On Aug 23, 12:24 am, Simon King <simon.k...@nuigalway.ie> wrote:
>
> So, over QQ, MMA is slightly faster, but over finite fields Sage
> clearly wins? That is already something worth pointing out.
>
I'm not a mma expert, but since they have no system in place to define
the ring it's noteworthy to stick the finger where it hurts ... Here
is another very simple one: multiply and add random boolean matrices:
sage: m1 = random_matrix(GF(2), 1000, 1000)
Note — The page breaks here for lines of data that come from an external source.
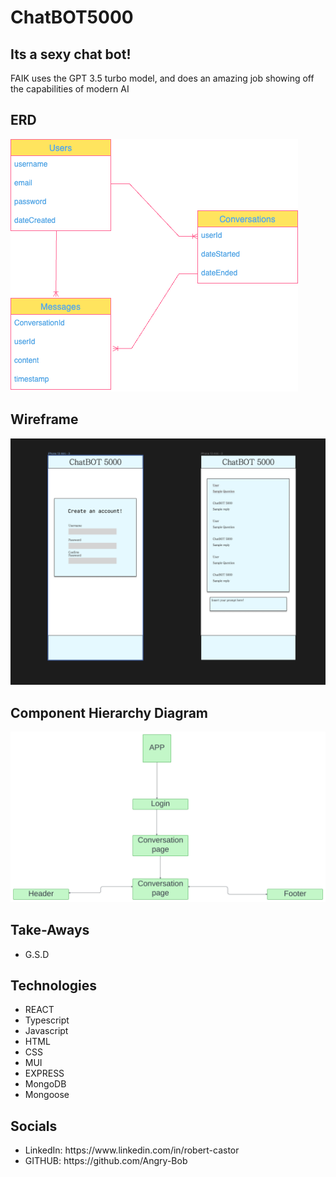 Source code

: # ChatBOT5000
<h2>Its a sexy chat bot!</h2>

<p>FAIK uses the GPT 3.5 turbo model, and does an amazing job showing off the capabilities of modern AI</p>


<h2>ERD</h2>
<img src="assets/Untitled Diagram.drawio.png">
<h2>Wireframe</h2>
<img src="assets/Screenshot 2023-11-30 at 9.09.24 AM.png">
<h2>Component Hierarchy Diagram</h2>
<img src="assets/Strategy and planning 2.png">
<h2>Take-Aways</h2>
<ul>
    <Li>G.S.D</li>
</ul>

<h2>Technologies</h2>
<ul>
    <li>REACT</li>
    <Li>Typescript</li>
    <Li>Javascript</li>
    <Li>HTML</li>
    <Li>CSS</li>
    <Li>MUI</li>
    <Li>EXPRESS</li>
    <Li>MongoDB</li>
    <Li>Mongoose</li>
</ul>

<h2>Socials</h2>
<ul>
<li>LinkedIn: https://www.linkedin.com/in/robert-castor</li>
<li>GITHUB: https://github.com/Angry-Bob</li>
</ul> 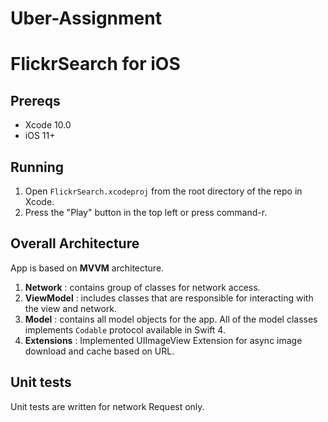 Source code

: # Uber-Assignment

# FlickrSearch for iOS

## Prereqs

- Xcode 10.0
- iOS 11+

## Running

1. Open `FlickrSearch.xcodeproj` from the root directory of the repo in Xcode.
2. Press the "Play" button in the top left or press command-r.

## Overall Architecture 

App is based on **MVVM** architecture. 

1. **Network** : contains group of classes for network access.
2. **ViewModel** : includes classes that are responsible for interacting with the view and network.
3. **Model** : contains all model objects for the app. All of the model classes implements `Codable` protocol available in Swift 4.
4. **Extensions** : Implemented UIImageView Extension for async image download and cache based on URL.

## Unit tests

Unit tests are written for network Request only.
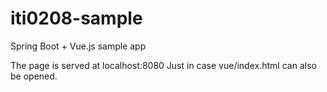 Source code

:# iti0208-sample
Spring Boot + Vue.js sample app

The page is served at localhost:8080
Just in case vue/index.html can also be opened.
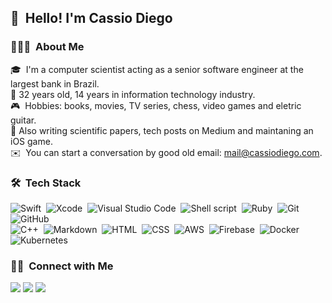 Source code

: ## 👋 &nbsp;Hello! I'm Cassio Diego

### 👨🏻‍💻 &nbsp;About Me

🎓 &nbsp;I'm a computer scientist acting as a senior software engineer at the largest bank in Brazil.\
🖖 32 years old, 14 years in information technology industry.\
🎮 &nbsp;Hobbies: books, movies, TV series, chess, video games and eletric guitar.\
🚀 Also writing scientific papers, tech posts on Medium and maintaning an iOS game.\
✉️ &nbsp;You can start a conversation by good old email: mail@cassiodiego.com.

### 🛠 &nbsp;Tech Stack
![Swift](https://img.shields.io/badge/-Swift-333333?style=flat&logo=Swift)&nbsp;
![Xcode](https://img.shields.io/badge/-Xcode-333333?style=flat&logo=Xcode&logoColor=00599C)&nbsp;
![Visual Studio Code](https://img.shields.io/badge/-Visual%20Studio%20Code-333333?style=flat&logo=visual-studio-code&logoColor=007ACC)&nbsp;
![Shell script](https://img.shields.io/badge/-Shell%20script-333333?style=flat&logo=shell)&nbsp;
![Ruby](https://img.shields.io/badge/-Ruby-333333?style=flat&logo=ruby)&nbsp;
![Git](https://img.shields.io/badge/-Git-333333?style=flat&logo=git)&nbsp;
![GitHub](https://img.shields.io/badge/-GitHub-333333?style=flat&logo=github)&nbsp;\
![C++](https://img.shields.io/badge/-C++-333333?style=flat&logo=C%2B%2B&logoColor=00599C)&nbsp;
![Markdown](https://img.shields.io/badge/-Markdown-333333?style=flat&logo=markdown)&nbsp;
![HTML](https://img.shields.io/badge/-HTML-333333?style=flat&logo=HTML5)&nbsp;
![CSS](https://img.shields.io/badge/-CSS-333333?style=flat&logo=CSS3&logoColor=1572B6)&nbsp;
![AWS](https://img.shields.io/badge/-AWS-333333?style=flat&logo=amazon-aws)&nbsp;
![Firebase](https://img.shields.io/badge/-Firebase-333333?style=flat&logo=firebase)&nbsp;
![Docker](https://img.shields.io/badge/-Docker-333333?style=flat&logo=docker)&nbsp;
![Kubernetes](https://img.shields.io/badge/-Kubernetes-333333?style=flat&logo=Kubernetes)&nbsp;

### 🤝🏻 &nbsp;Connect with Me
<p>
<a href="https://twitter.com/cassiodiego"><img src="https://img.shields.io/badge/-@cassiodiego-0077B5?style=flat&logo=Twitter&logoColor=white"/></a>
<a href="https://medium.com/cassiodiego"><img src="https://img.shields.io/badge/-@cassiodiego-000000?style=flat&logo=Medium&logoColor=white"/></a>
<a href="https://linkedin.com/in/cassiodiego"><img src="https://img.shields.io/badge/-/cassiodiego-0077B5?style=flat-rounded&logo=Linkedin&logoColor=white"/></a>
</p>
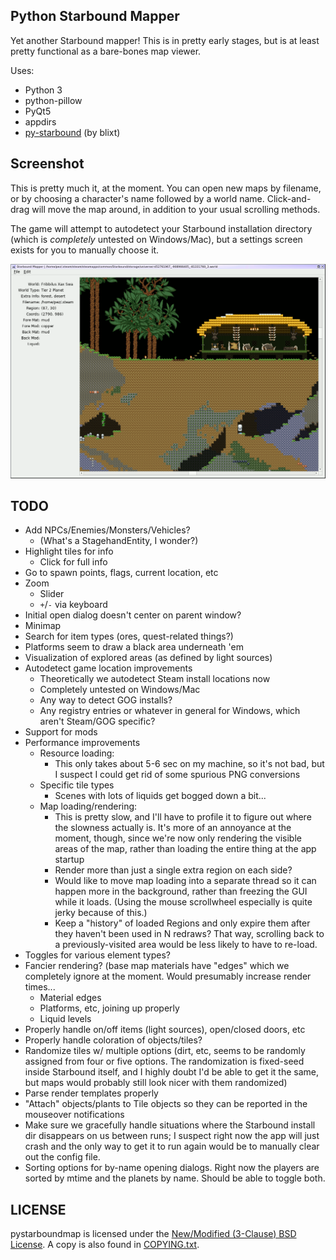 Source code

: Python Starbound Mapper
-----------------------

Yet another Starbound mapper!  This is in pretty early stages, but is at
least pretty functional as a bare-bones map viewer.

Uses:
 - Python 3
 - python-pillow
 - PyQt5
 - appdirs
 - [py-starbound](https://github.com/blixt/py-starbound) (by blixt)

Screenshot
----------

This is pretty much it, at the moment.  You can open new maps by filename,
or by choosing a character's name followed by a world name.  Click-and-drag
will move the map around, in addition to your usual scrolling methods.

The game will attempt to autodetect your Starbound installation directory
(which is *completely* untested on Windows/Mac), but a settings screen
exists for you to manually choose it.

[![pystarboundmap screenshot](screenshot.png)](screenshot.png)

TODO
----

 - Add NPCs/Enemies/Monsters/Vehicles?
   - (What's a StagehandEntity, I wonder?)
 - Highlight tiles for info
   - Click for full info
 - Go to spawn points, flags, current location, etc
 - Zoom
   - Slider
   - `+`/`-` via keyboard
 - Initial open dialog doesn't center on parent window?
 - Minimap
 - Search for item types (ores, quest-related things?)
 - Platforms seem to draw a black area underneath 'em
 - Visualization of explored areas (as defined by light sources)
 - Autodetect game location improvements
   - Theoretically we autodetect Steam install locations now
   - Completely untested on Windows/Mac
   - Any way to detect GOG installs?
   - Any registry entries or whatever in general for Windows, which aren't
     Steam/GOG specific?
 - Support for mods
 - Performance improvements
   - Resource loading:
     - This only takes about 5-6 sec on my machine, so it's not bad,
       but I suspect I could get rid of some spurious PNG conversions
   - Specific tile types
     - Scenes with lots of liquids get bogged down a bit...
   - Map loading/rendering:
     - This is pretty slow, and I'll have to profile it to figure out
       where the slowness actually is.  It's more of an annoyance at
       the moment, though, since we're now only rendering the visible
       areas of the map, rather than loading the entire thing at the
       app startup
     - Render more than just a single extra region on each side?
     - Would like to move map loading into a separate thread so it can
       happen more in the background, rather than freezing the GUI
       while it loads.  (Using the mouse scrollwheel especially is
       quite jerky because of this.)
     - Keep a "history" of loaded Regions and only expire them after
       they haven't been used in N redraws?  That way, scrolling back
       to a previously-visited area would be less likely to have to re-load.
 - Toggles for various element types?
 - Fancier rendering?  (base map materials have "edges" which we completely
   ignore at the moment.  Would presumably increase render times...
   - Material edges
   - Platforms, etc, joining up properly
   - Liquid levels
 - Properly handle on/off items (light sources), open/closed doors, etc
 - Properly handle coloration of objects/tiles?
 - Randomize tiles w/ multiple options (dirt, etc, seems to be randomly
   assigned from four or five options.  The randomization is fixed-seed
   inside Starbound itself, and I highly doubt I'd be able to get it the
   same, but maps would probably still look nicer with them randomized)
 - Parse render templates properly
 - "Attach" objects/plants to Tile objects so they can be reported in
   the mouseover notifications
 - Make sure we gracefully handle situations where the Starbound install dir
   disappears on us between runs; I suspect right now the app will just crash
   and the only way to get it to run again would be to manually clear out the
   config file.
 - Sorting options for by-name opening dialogs.  Right now the players are
   sorted by mtime and the planets by name.  Should be able to toggle both.

LICENSE
-------

pystarboundmap is licensed under the
[New/Modified (3-Clause) BSD License](https://opensource.org/licenses/BSD-3-Clause).
A copy is also found in [COPYING.txt](COPYING.txt).
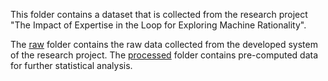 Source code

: This folder contains a dataset that is collected from the research project
"The Impact of Expertise in the Loop for Exploring Machine Rationality".

The [raw](./raw) folder contains the raw data collected from the developed
system of the research project. The [processed](./processed) folder contains
pre-computed data for further statistical analysis. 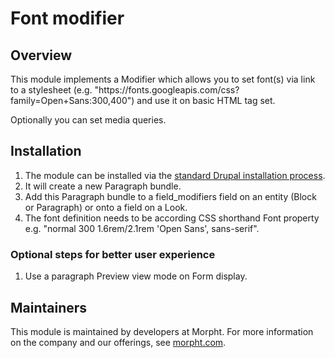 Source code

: # Font modifier

## Overview
This module implements a Modifier which allows you to set font(s) via link
to a stylesheet
(e.g. "https<nolink>://fonts.googleapis.com/css?family=Open+Sans:300,400")
and use it on basic HTML tag set.

Optionally you can set media queries.

## Installation
1. The module can be installed via the
[standard Drupal installation process](http://drupal.org/node/1897420).
2. It will create a new Paragraph bundle.
3. Add this Paragraph bundle to a field_modifiers field on an entity (Block or
Paragraph) or onto a field on a Look.
4. The font definition needs to be according CSS shorthand Font property
e.g. "normal 300 1.6rem/2.1rem 'Open Sans', sans-serif".

### Optional steps for better user experience
1. Use a paragraph Preview view mode on Form display.

## Maintainers
This module is maintained by developers at Morpht. For more information on
the company and our offerings, see [morpht.com](https://morpht.com).
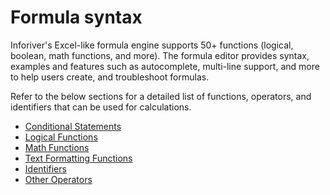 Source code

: # Formula syntax

Inforiver's Excel-like formula engine supports 50+ functions (logical, boolean, math functions, and more). The formula editor provides syntax, examples and features such as autocomplete, multi-line support, and more to help users create, and troubleshoot formulas.&#x20;

Refer to the below sections for a detailed list of functions, operators, and identifiers that can be used for calculations.

* [Conditional Statements](conditional-statements/)
* [Logical Functions](logical-functions/)
* [Math Functions](math-functions/)
* [Text Formatting Functions](text-formatting-functions/)
* [Identifiers](identifiers/)
* [Other Operators](other-operators.md)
sage: m2 = random_matrix(GF(2), 1000, 1000)
sage: %timeit 'm1 * m2'
10000000 loops, best of 3: 31.2 ns per loop
sage: %timeit 'm1 + m2'
10000000 loops, best of 3: 31.2 ns per loop
In[15]:= m1 := RandomInteger[{0,1},{1000, 1000}]
In[16]:= m2 := RandomInteger[{0,1},{1000, 1000}]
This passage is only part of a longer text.